**GOAL OF THE EXERCISE:**
Within the data below, copy each line where the string "downloading" is found.

Records excerpted from a collection

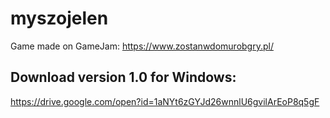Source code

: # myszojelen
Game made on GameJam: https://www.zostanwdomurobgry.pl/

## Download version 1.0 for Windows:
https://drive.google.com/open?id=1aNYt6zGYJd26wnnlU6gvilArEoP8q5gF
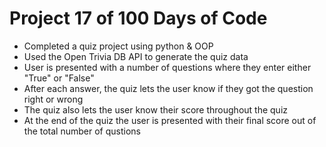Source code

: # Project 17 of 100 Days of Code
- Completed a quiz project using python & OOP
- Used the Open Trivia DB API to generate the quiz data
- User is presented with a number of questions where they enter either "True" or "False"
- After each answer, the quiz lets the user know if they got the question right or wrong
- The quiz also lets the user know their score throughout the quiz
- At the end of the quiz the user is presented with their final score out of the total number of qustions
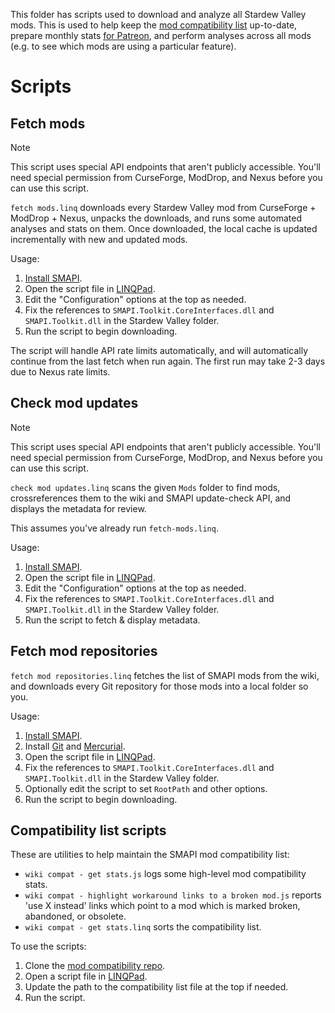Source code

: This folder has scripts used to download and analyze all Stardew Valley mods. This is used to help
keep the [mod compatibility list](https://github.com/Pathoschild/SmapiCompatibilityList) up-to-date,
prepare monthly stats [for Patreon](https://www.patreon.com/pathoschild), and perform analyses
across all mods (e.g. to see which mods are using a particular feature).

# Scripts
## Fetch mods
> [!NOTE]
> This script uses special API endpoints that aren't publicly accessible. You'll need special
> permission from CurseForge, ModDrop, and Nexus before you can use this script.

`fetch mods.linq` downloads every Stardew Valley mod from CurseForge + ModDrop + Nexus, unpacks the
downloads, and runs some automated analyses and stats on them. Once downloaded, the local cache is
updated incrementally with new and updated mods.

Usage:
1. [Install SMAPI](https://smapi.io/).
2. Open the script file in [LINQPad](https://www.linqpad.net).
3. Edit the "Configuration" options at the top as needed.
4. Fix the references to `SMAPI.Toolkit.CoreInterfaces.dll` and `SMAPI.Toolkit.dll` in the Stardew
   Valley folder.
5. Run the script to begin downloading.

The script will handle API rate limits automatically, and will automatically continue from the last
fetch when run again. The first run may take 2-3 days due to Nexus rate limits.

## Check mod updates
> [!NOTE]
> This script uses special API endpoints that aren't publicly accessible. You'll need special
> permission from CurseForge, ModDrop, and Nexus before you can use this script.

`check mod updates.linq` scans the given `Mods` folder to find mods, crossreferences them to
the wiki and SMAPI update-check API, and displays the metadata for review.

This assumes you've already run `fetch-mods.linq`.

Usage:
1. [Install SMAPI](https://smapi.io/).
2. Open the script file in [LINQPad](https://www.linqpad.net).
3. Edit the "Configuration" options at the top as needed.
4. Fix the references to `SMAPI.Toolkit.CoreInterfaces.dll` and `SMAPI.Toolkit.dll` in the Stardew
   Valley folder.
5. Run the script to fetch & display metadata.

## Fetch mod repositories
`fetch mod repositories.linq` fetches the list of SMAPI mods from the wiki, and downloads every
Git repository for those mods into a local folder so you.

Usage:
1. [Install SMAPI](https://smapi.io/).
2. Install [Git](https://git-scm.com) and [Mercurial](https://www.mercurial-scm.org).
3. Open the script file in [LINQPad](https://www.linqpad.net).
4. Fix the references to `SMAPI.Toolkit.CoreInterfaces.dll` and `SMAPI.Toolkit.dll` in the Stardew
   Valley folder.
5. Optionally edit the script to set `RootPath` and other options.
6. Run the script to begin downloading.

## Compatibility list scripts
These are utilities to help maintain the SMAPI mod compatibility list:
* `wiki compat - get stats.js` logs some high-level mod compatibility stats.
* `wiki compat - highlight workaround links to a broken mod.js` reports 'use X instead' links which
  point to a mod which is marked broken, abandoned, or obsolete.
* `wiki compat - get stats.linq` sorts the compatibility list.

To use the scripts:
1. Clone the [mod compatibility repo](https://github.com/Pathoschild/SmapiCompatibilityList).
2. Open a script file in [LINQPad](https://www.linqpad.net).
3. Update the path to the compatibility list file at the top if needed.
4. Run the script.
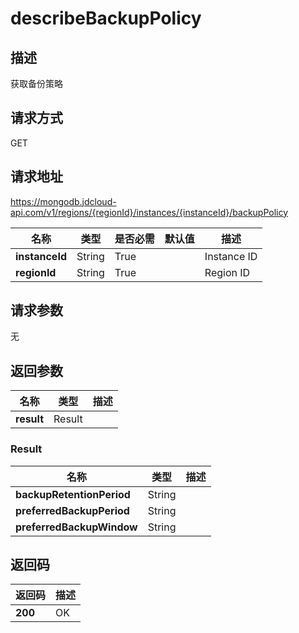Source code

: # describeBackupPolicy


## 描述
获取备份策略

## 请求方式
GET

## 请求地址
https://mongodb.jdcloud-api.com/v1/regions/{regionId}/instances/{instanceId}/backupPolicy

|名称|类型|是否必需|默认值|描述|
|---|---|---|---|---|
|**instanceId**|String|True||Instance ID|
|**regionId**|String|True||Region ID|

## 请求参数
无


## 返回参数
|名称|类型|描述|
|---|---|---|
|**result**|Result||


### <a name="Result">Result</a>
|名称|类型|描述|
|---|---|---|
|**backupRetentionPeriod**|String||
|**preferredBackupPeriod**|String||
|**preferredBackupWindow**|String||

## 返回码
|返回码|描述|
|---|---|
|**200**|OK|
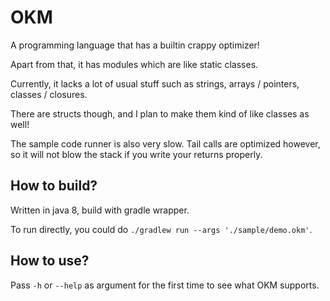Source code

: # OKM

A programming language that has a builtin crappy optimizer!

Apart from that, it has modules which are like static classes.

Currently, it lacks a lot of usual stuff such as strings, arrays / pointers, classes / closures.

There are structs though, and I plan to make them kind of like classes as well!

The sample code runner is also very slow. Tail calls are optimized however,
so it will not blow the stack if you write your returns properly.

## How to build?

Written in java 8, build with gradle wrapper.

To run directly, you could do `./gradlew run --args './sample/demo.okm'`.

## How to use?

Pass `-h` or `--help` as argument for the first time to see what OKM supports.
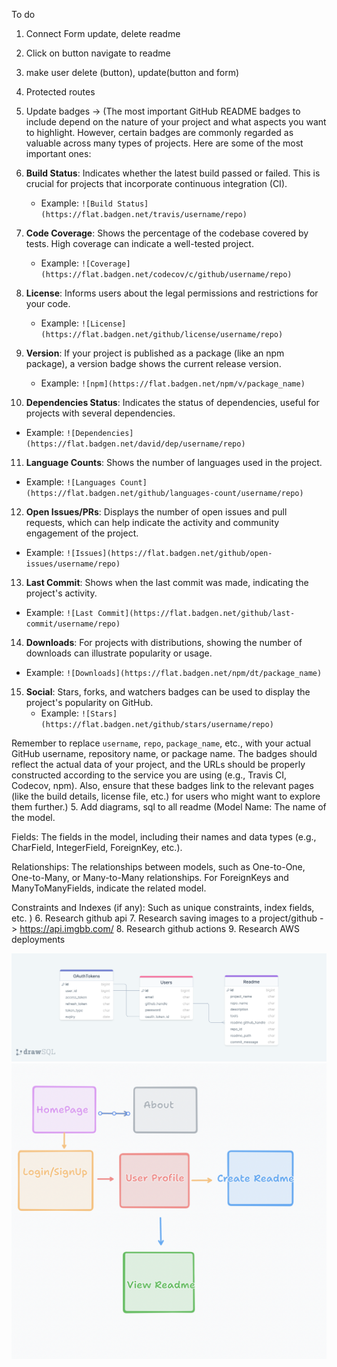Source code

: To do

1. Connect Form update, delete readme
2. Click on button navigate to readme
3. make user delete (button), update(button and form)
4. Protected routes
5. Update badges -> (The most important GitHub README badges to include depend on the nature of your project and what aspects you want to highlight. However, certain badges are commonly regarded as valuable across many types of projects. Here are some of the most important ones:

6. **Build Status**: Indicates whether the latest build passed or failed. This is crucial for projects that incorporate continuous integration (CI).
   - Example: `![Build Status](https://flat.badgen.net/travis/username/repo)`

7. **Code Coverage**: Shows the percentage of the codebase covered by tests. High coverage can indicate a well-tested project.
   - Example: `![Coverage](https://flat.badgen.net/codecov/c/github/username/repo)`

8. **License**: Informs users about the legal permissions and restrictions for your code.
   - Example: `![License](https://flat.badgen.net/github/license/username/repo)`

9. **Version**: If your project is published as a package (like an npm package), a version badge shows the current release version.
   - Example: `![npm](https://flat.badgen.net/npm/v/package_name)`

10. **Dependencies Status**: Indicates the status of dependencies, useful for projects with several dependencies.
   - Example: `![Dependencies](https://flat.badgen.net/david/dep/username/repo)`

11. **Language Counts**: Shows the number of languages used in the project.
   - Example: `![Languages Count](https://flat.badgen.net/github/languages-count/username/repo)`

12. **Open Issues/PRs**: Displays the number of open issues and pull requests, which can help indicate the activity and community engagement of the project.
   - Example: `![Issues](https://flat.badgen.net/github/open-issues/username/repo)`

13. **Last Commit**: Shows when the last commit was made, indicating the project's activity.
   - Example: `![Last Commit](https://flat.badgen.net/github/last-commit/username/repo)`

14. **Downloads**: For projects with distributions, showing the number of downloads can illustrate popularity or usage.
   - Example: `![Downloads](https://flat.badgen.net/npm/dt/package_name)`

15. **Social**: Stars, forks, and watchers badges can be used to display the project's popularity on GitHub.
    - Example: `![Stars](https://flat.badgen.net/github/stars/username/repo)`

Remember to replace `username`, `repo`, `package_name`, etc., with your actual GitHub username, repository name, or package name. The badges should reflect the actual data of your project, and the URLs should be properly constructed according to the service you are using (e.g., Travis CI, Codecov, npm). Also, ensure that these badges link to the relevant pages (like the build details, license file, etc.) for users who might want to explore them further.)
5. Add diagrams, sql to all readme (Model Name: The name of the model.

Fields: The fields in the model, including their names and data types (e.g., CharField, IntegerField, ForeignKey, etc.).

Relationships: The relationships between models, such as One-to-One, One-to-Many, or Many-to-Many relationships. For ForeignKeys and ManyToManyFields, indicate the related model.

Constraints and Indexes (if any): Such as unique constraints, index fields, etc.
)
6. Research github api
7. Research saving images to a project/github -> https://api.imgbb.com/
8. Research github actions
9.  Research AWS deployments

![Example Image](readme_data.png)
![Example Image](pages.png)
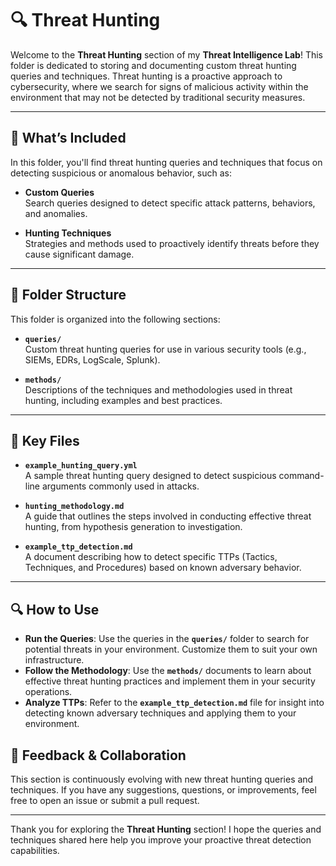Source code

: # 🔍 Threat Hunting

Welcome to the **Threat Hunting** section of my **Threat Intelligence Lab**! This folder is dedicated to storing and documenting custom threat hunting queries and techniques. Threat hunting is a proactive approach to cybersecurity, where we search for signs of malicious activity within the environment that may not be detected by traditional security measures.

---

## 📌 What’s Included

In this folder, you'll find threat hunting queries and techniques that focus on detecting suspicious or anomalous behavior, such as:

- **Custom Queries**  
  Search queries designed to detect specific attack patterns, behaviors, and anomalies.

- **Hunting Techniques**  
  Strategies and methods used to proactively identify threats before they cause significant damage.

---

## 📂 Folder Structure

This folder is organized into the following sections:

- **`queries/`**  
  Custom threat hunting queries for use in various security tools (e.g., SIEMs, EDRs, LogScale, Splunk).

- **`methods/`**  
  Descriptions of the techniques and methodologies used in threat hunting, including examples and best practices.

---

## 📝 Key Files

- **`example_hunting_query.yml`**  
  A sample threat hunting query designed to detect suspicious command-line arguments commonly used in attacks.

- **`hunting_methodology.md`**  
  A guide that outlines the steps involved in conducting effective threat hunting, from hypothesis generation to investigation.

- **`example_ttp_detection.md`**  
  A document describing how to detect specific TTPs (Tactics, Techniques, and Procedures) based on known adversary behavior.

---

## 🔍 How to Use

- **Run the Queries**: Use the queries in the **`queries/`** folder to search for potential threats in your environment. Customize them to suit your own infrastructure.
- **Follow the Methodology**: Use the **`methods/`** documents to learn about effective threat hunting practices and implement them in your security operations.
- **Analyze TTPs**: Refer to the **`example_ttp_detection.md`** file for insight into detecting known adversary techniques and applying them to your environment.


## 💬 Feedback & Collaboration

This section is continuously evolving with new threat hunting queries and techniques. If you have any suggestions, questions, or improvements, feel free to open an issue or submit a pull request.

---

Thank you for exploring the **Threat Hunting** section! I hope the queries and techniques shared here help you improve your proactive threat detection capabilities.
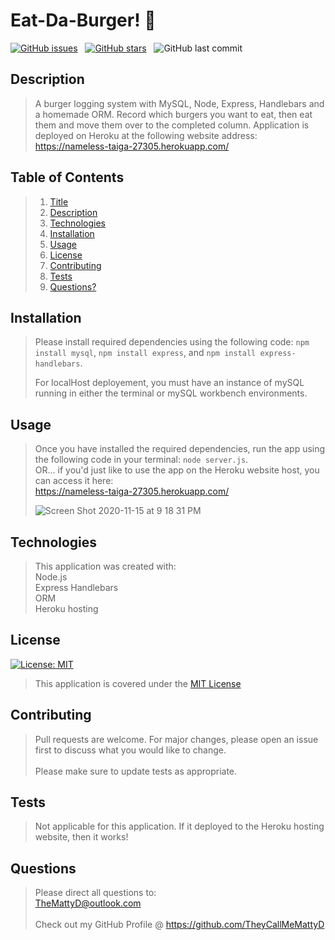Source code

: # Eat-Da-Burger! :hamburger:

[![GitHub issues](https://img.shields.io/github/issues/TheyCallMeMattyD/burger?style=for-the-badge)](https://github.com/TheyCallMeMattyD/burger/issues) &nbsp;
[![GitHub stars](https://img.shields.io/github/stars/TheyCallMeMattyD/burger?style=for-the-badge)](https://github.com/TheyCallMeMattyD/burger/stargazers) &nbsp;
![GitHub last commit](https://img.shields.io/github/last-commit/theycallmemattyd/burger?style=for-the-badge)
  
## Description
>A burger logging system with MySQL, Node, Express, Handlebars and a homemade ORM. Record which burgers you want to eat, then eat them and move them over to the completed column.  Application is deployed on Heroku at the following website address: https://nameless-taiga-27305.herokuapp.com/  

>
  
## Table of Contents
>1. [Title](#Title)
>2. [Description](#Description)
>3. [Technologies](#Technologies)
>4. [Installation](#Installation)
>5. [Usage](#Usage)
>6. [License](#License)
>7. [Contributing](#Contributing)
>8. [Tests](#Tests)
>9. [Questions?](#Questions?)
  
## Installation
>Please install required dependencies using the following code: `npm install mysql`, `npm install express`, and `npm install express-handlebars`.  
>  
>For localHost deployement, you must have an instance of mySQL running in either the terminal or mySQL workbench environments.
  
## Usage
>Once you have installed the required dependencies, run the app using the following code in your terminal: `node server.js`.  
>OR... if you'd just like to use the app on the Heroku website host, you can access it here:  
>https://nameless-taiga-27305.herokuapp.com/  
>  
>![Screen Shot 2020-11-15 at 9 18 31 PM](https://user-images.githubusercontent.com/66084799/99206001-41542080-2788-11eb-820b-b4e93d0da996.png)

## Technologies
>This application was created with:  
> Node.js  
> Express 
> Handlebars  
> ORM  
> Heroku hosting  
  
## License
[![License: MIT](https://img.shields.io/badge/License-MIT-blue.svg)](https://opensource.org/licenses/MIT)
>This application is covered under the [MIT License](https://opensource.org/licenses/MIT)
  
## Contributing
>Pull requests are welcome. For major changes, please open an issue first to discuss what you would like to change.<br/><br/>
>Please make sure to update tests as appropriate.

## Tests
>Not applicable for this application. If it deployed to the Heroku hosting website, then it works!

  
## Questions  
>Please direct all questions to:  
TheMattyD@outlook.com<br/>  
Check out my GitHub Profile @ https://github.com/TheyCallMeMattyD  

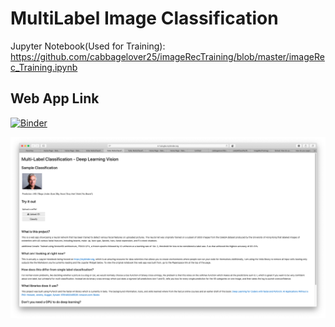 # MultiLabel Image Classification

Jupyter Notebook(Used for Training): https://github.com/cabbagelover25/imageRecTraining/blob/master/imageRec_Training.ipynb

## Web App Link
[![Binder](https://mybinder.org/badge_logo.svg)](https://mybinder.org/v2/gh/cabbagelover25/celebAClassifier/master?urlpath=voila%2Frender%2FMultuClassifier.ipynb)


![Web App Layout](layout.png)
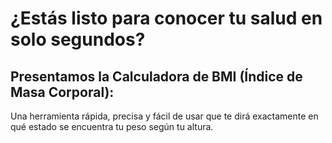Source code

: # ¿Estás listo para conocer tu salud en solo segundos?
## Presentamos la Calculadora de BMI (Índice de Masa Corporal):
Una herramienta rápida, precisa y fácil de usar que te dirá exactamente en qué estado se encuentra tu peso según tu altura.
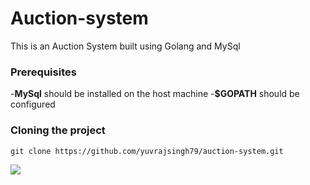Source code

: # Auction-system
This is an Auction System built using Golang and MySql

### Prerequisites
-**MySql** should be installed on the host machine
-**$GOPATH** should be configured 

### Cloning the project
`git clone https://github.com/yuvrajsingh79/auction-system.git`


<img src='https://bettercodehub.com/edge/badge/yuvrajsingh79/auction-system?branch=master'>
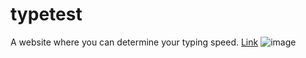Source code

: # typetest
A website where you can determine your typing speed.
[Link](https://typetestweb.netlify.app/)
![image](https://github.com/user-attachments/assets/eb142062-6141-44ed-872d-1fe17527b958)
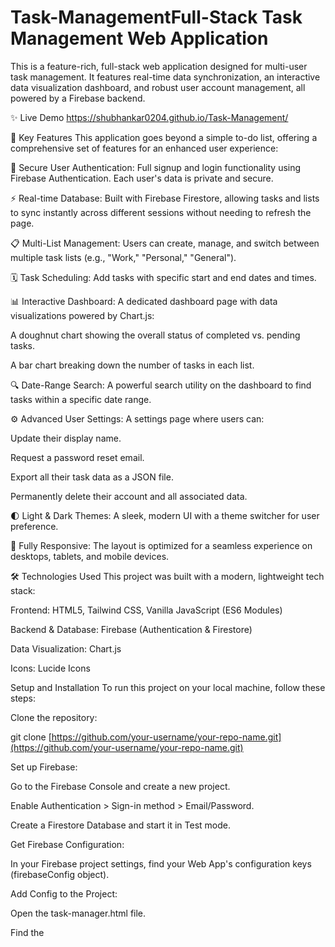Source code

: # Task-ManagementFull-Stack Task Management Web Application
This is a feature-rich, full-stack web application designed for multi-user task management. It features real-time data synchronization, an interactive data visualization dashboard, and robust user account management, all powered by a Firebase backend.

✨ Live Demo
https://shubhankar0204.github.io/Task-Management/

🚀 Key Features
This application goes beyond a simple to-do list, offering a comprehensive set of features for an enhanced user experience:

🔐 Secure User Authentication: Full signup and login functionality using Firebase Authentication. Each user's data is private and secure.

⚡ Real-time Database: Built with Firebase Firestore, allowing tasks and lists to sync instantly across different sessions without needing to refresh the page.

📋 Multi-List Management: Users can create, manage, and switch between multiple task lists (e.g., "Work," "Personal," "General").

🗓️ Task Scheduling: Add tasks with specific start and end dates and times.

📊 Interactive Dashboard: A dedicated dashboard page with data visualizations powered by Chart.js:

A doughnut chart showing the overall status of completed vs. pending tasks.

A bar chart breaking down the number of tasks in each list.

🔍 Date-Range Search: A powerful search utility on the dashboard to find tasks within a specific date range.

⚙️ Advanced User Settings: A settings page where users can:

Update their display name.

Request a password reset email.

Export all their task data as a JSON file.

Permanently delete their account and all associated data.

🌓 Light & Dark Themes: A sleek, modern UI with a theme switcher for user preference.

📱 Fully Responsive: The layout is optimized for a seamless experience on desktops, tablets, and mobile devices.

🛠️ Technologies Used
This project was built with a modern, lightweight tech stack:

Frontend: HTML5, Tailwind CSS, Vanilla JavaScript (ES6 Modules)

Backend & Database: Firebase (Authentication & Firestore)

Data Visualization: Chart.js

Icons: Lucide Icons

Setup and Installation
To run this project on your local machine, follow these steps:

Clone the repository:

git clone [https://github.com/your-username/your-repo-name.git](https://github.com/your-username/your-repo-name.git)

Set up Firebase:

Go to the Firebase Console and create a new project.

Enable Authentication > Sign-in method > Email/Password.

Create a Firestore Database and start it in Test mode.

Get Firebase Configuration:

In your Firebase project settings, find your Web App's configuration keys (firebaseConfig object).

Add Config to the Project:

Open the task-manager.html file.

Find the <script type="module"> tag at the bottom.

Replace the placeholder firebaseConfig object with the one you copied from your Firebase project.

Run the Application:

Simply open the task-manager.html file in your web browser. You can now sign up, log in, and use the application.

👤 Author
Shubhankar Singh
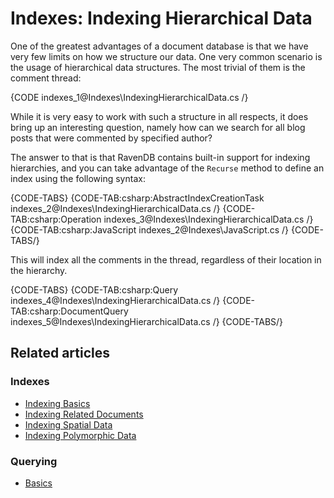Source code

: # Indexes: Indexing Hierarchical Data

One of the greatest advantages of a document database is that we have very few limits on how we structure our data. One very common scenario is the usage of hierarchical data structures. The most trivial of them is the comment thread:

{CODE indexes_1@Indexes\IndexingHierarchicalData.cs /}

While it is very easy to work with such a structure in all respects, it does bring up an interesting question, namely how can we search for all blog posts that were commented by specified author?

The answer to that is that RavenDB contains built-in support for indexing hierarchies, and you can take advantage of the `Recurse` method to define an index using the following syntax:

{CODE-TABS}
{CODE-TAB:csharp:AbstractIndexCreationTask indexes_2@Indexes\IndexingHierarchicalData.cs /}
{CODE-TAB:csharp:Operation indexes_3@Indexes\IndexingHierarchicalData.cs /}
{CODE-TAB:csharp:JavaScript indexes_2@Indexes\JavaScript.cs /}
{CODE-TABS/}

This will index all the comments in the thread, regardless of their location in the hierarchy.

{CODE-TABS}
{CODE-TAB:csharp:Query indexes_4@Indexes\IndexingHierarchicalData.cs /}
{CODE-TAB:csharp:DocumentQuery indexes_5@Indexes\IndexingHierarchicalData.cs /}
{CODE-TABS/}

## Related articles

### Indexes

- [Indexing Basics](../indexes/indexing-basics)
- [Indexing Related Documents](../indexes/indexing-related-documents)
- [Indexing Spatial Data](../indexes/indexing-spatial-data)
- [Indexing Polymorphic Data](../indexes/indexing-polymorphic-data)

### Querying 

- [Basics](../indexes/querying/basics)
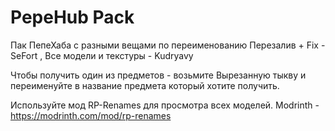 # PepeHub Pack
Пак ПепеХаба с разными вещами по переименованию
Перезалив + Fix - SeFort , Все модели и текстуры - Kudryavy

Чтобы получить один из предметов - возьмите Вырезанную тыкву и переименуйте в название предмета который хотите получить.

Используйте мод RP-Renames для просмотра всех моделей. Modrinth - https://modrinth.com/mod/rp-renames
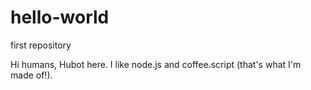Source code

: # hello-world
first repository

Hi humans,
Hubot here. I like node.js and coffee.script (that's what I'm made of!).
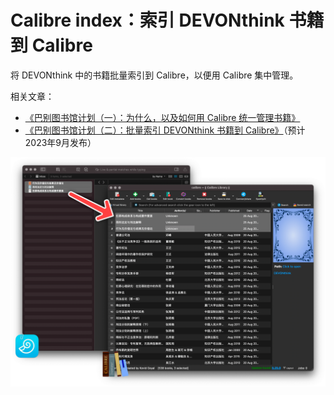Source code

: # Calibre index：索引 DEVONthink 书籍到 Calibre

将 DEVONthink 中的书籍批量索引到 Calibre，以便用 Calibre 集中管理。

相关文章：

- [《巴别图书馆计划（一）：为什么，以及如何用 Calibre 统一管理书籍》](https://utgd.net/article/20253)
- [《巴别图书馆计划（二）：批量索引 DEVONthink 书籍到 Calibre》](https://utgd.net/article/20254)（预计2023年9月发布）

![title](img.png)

**ANSWER TO THIS PROBLEM:**
5. Run the script to begin downloading.
6. Run the script to begin downloading.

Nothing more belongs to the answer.